*DIRECTIONS*
From the line that holds "a.要看浏览器之间对cookie的管理机制是不是一样。" to the last line of the data, copy everything exactly; leave out all the rest.

*DATA IN THIS EXERCISE*
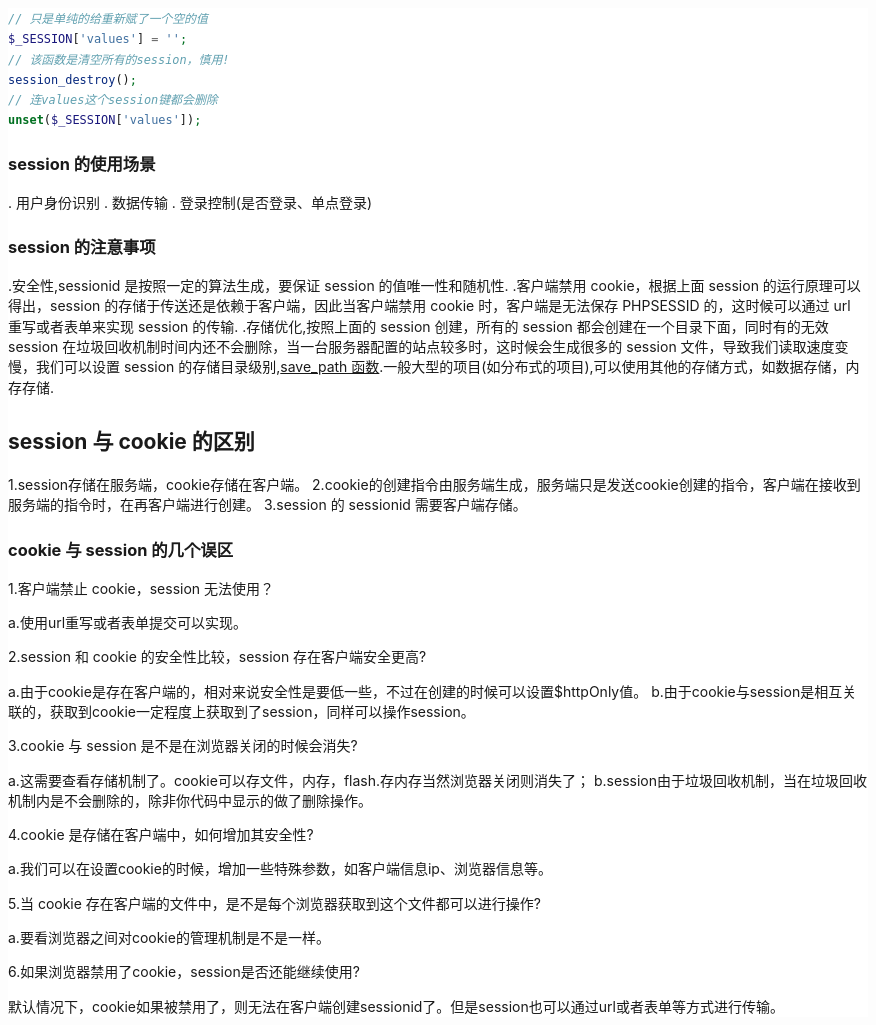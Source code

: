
 ```php
// 只是单纯的给重新赋了一个空的值
$_SESSION['values'] = '';
// 该函数是清空所有的session，慎用!
session_destroy();
// 连values这个session键都会删除
unset($_SESSION['values']);
```

### session 的使用场景

. 用户身份识别
. 数据传输
. 登录控制(是否登录、单点登录)

### session 的注意事项

.安全性,sessionid 是按照一定的算法生成，要保证 session 的值唯一性和随机性.
.客户端禁用 cookie，根据上面 session 的运行原理可以得出，session 的存储于传送还是依赖于客户端，因此当客户端禁用 cookie 时，客户端是无法保存 PHPSESSID 的，这时候可以通过 url 重写或者表单来实现 session 的传输.
.存储优化,按照上面的 session 创建，所有的 session 都会创建在一个目录下面，同时有的无效 session 在垃圾回收机制时间内还不会删除，当一台服务器配置的站点较多时，这时候会生成很多的 session 文件，导致我们读取速度变慢，我们可以设置 session 的存储目录级别,[save_path 函数](http://php.net/manual/zh/session.configuration.php#ini.session.save-path).一般大型的项目(如分布式的项目),可以使用其他的存储方式，如数据存储，内存存储.

## session 与 cookie 的区别

1.session存储在服务端，cookie存储在客户端。
2.cookie的创建指令由服务端生成，服务端只是发送cookie创建的指令，客户端在接收到服务端的指令时，在再客户端进行创建。
3.session 的 sessionid 需要客户端存储。

### cookie 与 session 的几个误区

1.客户端禁止 cookie，session 无法使用？

a.使用url重写或者表单提交可以实现。

2.session 和 cookie 的安全性比较，session 存在客户端安全更高?

a.由于cookie是存在客户端的，相对来说安全性是要低一些，不过在创建的时候可以设置$httpOnly值。
b.由于cookie与session是相互关联的，获取到cookie一定程度上获取到了session，同样可以操作session。

3.cookie 与 session 是不是在浏览器关闭的时候会消失?

a.这需要查看存储机制了。cookie可以存文件，内存，flash.存内存当然浏览器关闭则消失了；
b.session由于垃圾回收机制，当在垃圾回收机制内是不会删除的，除非你代码中显示的做了删除操作。

4.cookie 是存储在客户端中，如何增加其安全性?

a.我们可以在设置cookie的时候，增加一些特殊参数，如客户端信息ip、浏览器信息等。

5.当 cookie 存在客户端的文件中，是不是每个浏览器获取到这个文件都可以进行操作?

a.要看浏览器之间对cookie的管理机制是不是一样。

6.如果浏览器禁用了cookie，session是否还能继续使用?

默认情况下，cookie如果被禁用了，则无法在客户端创建sessionid了。但是session也可以通过url或者表单等方式进行传输。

*TASK RESPONSE*
a.要看浏览器之间对cookie的管理机制是不是一样。

6.如果浏览器禁用了cookie，session是否还能继续使用?

默认情况下，cookie如果被禁用了，则无法在客户端创建sessionid了。但是session也可以通过url或者表单等方式进行传输。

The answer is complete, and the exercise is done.